__Activity__
Look through the lines below and copy each one that includes "your".

Records to use: Begin

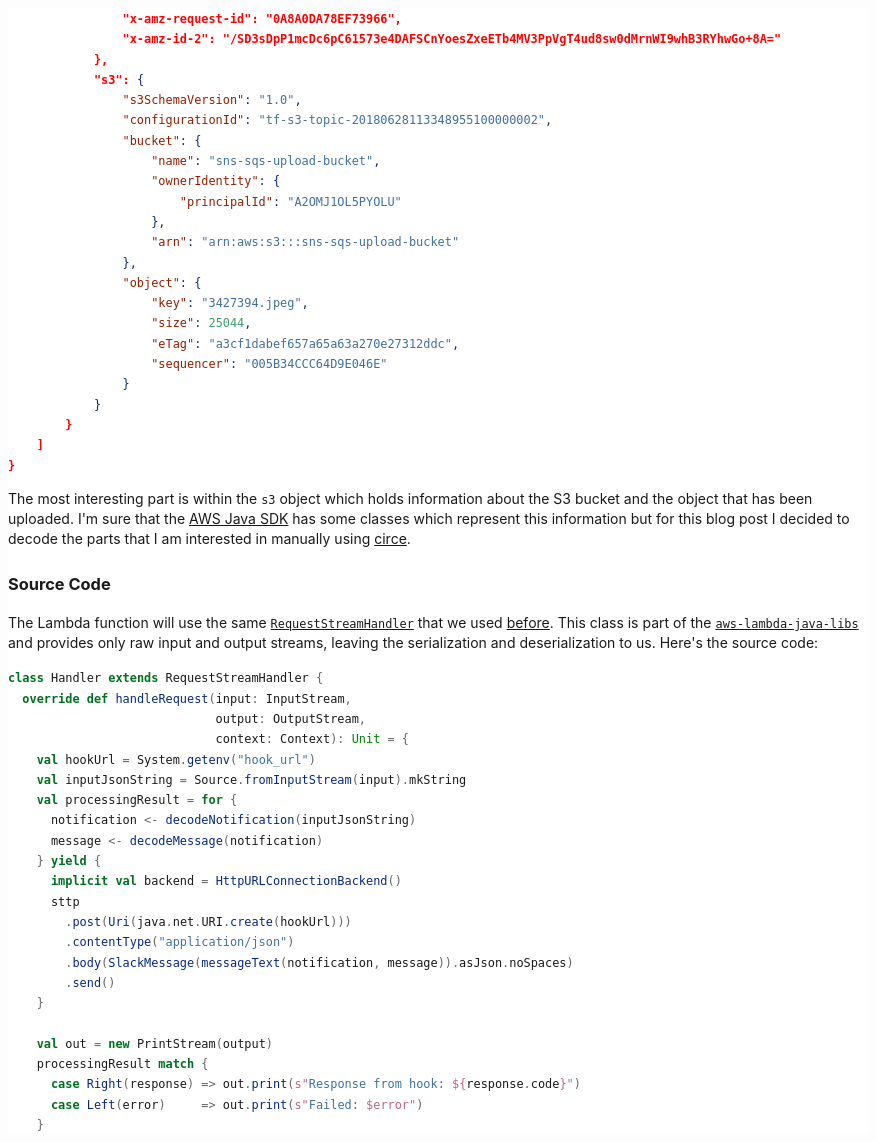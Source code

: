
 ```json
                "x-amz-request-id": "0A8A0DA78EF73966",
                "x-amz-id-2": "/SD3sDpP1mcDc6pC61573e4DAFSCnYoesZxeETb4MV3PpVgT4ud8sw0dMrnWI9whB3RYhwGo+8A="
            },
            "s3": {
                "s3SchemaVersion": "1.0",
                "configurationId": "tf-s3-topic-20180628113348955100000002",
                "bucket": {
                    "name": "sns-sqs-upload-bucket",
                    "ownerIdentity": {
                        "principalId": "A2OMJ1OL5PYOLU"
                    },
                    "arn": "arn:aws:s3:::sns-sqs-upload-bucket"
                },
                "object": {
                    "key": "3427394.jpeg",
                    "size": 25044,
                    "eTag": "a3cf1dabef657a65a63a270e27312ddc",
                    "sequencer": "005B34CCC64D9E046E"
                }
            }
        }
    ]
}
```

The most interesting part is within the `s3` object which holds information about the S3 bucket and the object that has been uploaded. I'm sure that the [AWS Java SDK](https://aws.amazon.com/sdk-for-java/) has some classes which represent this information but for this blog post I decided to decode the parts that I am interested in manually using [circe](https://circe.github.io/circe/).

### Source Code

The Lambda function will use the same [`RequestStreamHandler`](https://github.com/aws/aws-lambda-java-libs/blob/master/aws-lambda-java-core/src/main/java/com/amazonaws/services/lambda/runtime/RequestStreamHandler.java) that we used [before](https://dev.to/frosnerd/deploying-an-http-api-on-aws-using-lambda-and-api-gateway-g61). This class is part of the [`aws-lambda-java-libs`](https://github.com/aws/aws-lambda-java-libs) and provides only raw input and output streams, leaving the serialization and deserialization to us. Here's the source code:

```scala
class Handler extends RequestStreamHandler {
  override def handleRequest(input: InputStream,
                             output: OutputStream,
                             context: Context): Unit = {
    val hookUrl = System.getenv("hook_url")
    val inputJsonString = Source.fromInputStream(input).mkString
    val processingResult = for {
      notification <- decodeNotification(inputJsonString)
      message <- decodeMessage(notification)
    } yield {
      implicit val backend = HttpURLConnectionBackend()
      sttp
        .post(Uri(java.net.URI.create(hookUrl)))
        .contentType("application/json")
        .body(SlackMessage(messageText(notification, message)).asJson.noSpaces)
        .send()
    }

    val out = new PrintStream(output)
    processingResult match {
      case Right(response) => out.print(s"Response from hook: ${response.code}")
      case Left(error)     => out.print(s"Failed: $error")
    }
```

Records to use: End
Records to use: Begin

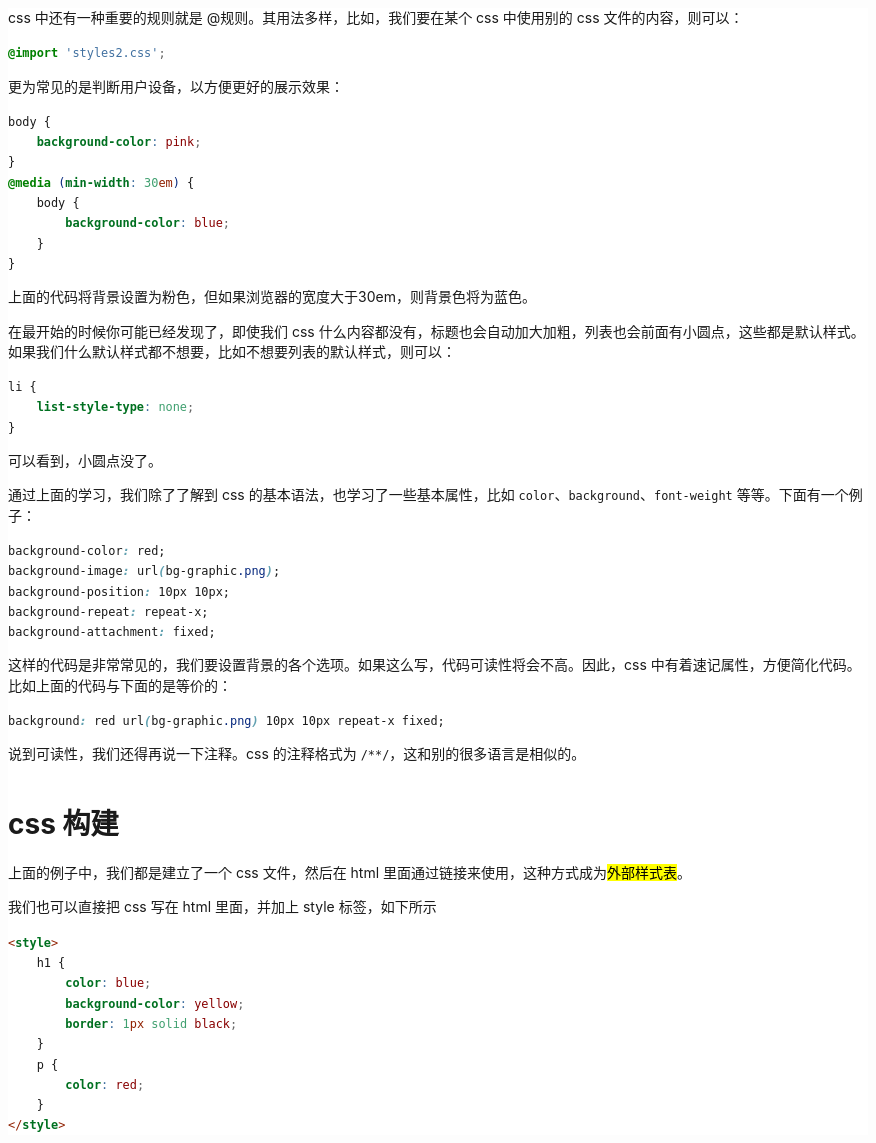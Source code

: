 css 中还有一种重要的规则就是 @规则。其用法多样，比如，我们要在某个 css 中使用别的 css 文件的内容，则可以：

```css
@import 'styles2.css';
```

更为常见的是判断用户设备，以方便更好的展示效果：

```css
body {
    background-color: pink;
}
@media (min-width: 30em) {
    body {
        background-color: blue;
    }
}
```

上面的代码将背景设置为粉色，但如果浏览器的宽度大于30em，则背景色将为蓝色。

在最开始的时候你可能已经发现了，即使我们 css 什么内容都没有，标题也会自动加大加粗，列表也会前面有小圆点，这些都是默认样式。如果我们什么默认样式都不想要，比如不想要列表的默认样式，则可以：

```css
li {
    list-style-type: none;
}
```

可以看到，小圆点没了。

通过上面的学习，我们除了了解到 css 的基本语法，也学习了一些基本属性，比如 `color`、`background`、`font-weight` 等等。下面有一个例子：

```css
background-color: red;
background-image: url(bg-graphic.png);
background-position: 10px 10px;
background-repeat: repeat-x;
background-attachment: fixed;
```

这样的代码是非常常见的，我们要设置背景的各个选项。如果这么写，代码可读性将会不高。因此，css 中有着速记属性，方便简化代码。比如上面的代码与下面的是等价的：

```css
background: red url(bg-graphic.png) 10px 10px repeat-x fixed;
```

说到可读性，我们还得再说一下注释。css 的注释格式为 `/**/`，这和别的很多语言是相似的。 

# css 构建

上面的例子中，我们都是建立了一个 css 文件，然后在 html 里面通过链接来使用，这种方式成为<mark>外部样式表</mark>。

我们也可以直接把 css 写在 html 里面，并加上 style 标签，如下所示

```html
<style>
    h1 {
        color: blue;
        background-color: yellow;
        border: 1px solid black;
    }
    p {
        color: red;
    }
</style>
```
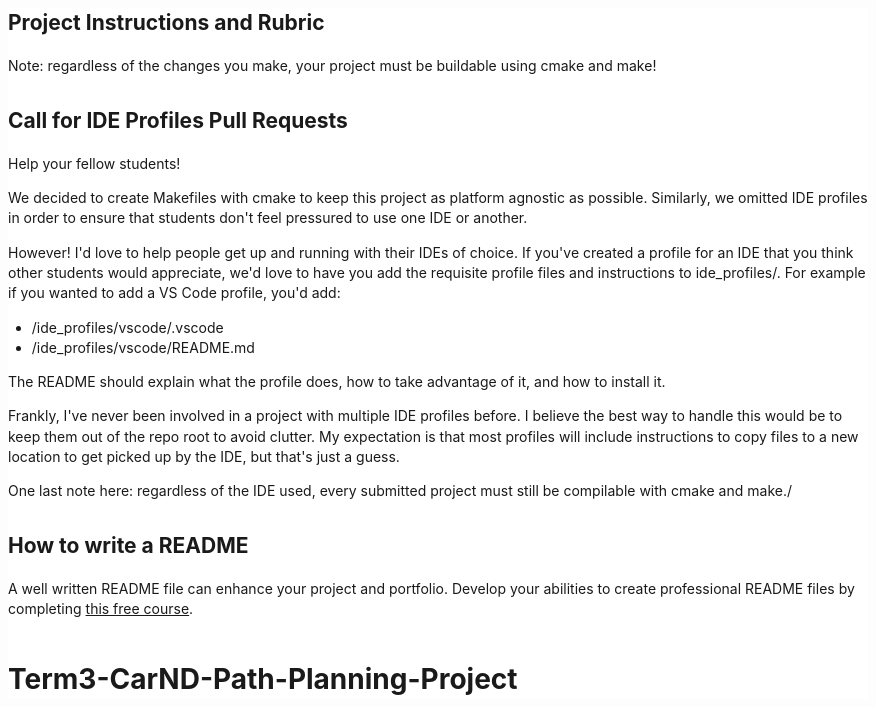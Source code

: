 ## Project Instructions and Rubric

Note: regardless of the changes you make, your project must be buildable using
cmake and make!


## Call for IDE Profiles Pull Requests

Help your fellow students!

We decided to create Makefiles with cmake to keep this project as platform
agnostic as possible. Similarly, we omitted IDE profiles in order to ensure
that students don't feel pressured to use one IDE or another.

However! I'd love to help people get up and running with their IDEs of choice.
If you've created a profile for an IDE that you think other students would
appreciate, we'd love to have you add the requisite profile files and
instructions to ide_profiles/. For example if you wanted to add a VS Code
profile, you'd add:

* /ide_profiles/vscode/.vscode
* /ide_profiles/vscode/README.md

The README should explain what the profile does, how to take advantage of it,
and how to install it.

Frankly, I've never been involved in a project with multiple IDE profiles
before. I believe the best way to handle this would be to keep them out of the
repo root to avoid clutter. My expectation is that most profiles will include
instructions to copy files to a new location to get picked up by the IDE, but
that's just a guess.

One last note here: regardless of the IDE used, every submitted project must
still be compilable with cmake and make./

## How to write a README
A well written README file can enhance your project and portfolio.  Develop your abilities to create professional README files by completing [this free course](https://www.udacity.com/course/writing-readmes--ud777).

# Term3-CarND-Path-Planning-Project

Records to use: End

__Solution to the problem__
Note: regardless of the changes you make, your project must be buildable using
Help your fellow students!
A well written README file can enhance your project and portfolio.  Develop your abilities to create professional README files by completing [this free course](https://www.udacity.com/course/writing-readmes--ud777).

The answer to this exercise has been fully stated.